RECORDS

######

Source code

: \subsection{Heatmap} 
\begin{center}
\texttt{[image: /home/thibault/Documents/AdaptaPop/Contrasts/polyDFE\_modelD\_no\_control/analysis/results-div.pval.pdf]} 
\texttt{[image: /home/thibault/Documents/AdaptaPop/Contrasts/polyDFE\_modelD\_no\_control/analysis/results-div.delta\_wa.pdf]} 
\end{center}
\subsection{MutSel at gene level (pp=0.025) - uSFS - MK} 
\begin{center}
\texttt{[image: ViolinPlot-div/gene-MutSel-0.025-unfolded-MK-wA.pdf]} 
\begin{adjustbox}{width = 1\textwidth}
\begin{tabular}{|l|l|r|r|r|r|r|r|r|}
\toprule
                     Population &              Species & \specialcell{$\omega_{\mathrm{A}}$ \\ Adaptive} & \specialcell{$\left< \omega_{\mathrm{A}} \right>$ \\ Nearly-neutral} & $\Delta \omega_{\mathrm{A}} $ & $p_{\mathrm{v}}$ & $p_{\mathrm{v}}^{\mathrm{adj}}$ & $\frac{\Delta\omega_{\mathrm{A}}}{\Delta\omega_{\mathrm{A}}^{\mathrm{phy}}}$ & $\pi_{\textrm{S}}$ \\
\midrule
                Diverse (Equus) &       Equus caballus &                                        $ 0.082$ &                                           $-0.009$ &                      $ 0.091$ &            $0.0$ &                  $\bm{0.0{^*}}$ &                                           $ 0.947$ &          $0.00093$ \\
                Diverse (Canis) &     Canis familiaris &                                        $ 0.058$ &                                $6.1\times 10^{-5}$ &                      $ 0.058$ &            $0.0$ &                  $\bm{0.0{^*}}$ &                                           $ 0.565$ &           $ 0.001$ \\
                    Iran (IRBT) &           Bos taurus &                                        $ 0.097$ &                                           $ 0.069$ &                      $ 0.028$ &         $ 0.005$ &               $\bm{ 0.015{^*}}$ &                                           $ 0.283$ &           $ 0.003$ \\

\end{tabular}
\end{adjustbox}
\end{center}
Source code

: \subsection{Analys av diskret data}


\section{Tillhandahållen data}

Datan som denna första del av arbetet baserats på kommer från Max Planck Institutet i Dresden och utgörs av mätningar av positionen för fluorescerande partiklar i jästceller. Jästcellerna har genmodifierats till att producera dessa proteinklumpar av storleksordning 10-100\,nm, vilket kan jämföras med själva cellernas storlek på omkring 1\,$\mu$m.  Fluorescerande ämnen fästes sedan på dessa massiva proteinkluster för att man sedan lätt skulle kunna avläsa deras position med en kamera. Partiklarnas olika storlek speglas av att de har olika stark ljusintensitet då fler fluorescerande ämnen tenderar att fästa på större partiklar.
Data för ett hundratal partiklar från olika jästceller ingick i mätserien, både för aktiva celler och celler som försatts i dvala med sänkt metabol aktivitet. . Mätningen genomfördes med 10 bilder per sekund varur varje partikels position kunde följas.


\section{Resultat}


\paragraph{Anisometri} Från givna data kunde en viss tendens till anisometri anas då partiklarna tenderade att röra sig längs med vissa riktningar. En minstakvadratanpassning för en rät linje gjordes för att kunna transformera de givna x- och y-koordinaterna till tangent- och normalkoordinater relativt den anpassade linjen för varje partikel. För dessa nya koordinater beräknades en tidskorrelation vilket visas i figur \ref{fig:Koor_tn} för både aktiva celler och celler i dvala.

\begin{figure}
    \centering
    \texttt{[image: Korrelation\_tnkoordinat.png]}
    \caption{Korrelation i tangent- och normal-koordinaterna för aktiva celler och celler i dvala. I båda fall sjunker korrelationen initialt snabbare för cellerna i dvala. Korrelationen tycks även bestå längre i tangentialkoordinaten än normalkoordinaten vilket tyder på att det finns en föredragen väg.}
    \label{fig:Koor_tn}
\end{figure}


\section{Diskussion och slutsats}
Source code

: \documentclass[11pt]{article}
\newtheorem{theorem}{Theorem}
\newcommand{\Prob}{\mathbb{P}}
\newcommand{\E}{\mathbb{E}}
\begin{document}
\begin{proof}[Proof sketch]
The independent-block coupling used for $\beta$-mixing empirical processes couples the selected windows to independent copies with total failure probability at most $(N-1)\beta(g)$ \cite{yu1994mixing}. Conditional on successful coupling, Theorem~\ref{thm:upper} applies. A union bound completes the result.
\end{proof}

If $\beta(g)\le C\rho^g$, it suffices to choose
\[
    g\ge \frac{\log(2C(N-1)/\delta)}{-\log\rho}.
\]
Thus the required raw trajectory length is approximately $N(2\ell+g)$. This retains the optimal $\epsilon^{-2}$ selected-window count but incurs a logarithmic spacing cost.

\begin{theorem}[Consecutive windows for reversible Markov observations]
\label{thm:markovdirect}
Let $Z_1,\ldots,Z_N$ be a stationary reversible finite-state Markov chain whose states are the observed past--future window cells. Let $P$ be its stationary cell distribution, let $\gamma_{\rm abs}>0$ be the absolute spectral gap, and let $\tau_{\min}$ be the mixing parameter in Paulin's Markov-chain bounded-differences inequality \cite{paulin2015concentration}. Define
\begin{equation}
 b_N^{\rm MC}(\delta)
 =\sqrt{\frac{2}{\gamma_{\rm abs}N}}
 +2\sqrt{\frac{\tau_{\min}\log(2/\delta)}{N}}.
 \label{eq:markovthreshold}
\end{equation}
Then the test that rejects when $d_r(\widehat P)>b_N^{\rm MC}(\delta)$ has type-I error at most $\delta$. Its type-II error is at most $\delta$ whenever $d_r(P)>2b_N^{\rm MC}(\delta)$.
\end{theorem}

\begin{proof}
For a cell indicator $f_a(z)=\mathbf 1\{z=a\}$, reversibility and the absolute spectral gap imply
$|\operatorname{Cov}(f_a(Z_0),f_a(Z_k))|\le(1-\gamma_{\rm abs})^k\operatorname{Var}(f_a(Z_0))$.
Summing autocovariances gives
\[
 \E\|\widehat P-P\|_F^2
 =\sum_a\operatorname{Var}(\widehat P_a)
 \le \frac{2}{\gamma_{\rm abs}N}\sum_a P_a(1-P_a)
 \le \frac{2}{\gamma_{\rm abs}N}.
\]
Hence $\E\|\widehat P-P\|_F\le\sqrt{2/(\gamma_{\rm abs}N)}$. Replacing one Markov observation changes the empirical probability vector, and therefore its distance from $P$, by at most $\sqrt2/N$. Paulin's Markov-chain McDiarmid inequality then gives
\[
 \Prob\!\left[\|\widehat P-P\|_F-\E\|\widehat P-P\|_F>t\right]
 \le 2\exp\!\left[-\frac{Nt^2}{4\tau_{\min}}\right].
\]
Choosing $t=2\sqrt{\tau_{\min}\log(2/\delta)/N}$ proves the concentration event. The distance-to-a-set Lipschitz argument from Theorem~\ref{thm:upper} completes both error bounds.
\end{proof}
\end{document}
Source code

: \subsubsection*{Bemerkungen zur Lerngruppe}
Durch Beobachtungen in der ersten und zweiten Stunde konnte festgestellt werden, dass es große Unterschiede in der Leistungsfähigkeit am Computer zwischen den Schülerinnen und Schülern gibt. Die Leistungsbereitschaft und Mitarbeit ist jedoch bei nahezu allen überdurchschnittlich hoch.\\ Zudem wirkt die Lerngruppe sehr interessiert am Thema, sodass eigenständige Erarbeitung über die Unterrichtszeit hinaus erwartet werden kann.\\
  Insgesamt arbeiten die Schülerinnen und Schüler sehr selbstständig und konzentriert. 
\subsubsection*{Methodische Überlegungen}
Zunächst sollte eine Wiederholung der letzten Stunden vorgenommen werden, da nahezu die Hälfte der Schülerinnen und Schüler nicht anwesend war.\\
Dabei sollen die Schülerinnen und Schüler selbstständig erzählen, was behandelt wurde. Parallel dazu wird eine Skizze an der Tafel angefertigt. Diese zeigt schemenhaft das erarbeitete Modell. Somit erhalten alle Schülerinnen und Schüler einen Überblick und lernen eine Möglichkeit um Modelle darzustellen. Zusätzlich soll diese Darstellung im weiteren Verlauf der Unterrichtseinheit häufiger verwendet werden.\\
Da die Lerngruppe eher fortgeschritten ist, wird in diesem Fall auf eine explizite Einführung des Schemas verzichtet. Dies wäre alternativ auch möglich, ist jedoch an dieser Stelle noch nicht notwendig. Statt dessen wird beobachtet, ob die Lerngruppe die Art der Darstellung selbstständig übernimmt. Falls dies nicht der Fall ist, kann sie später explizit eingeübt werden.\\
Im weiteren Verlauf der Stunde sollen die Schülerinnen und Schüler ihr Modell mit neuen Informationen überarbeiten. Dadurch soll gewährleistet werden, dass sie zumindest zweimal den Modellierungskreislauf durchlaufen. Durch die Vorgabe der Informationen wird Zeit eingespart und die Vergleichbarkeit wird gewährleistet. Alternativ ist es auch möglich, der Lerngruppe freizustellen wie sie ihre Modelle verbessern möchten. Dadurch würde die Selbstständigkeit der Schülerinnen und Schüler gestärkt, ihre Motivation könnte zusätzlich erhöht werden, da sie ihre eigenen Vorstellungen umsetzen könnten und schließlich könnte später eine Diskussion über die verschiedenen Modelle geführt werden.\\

######

ASSIGNMENT
When a line in the data above contains the string "Paulin", copy that line.

RESPONSE BOX
Let $Z_1,\ldots,Z_N$ be a stationary reversible finite-state Markov chain whose states are the observed past--future window cells. Let $P$ be its stationary cell distribution, let $\gamma_{\rm abs}>0$ be the absolute spectral gap, and let $\tau_{\min}$ be the mixing parameter in Paulin's Markov-chain bounded-differences inequality \cite{paulin2015concentration}. Define
Hence $\E\|\widehat P-P\|_F\le\sqrt{2/(\gamma_{\rm abs}N)}$. Replacing one Markov observation changes the empirical probability vector, and therefore its distance from $P$, by at most $\sqrt2/N$. Paulin's Markov-chain McDiarmid inequality then gives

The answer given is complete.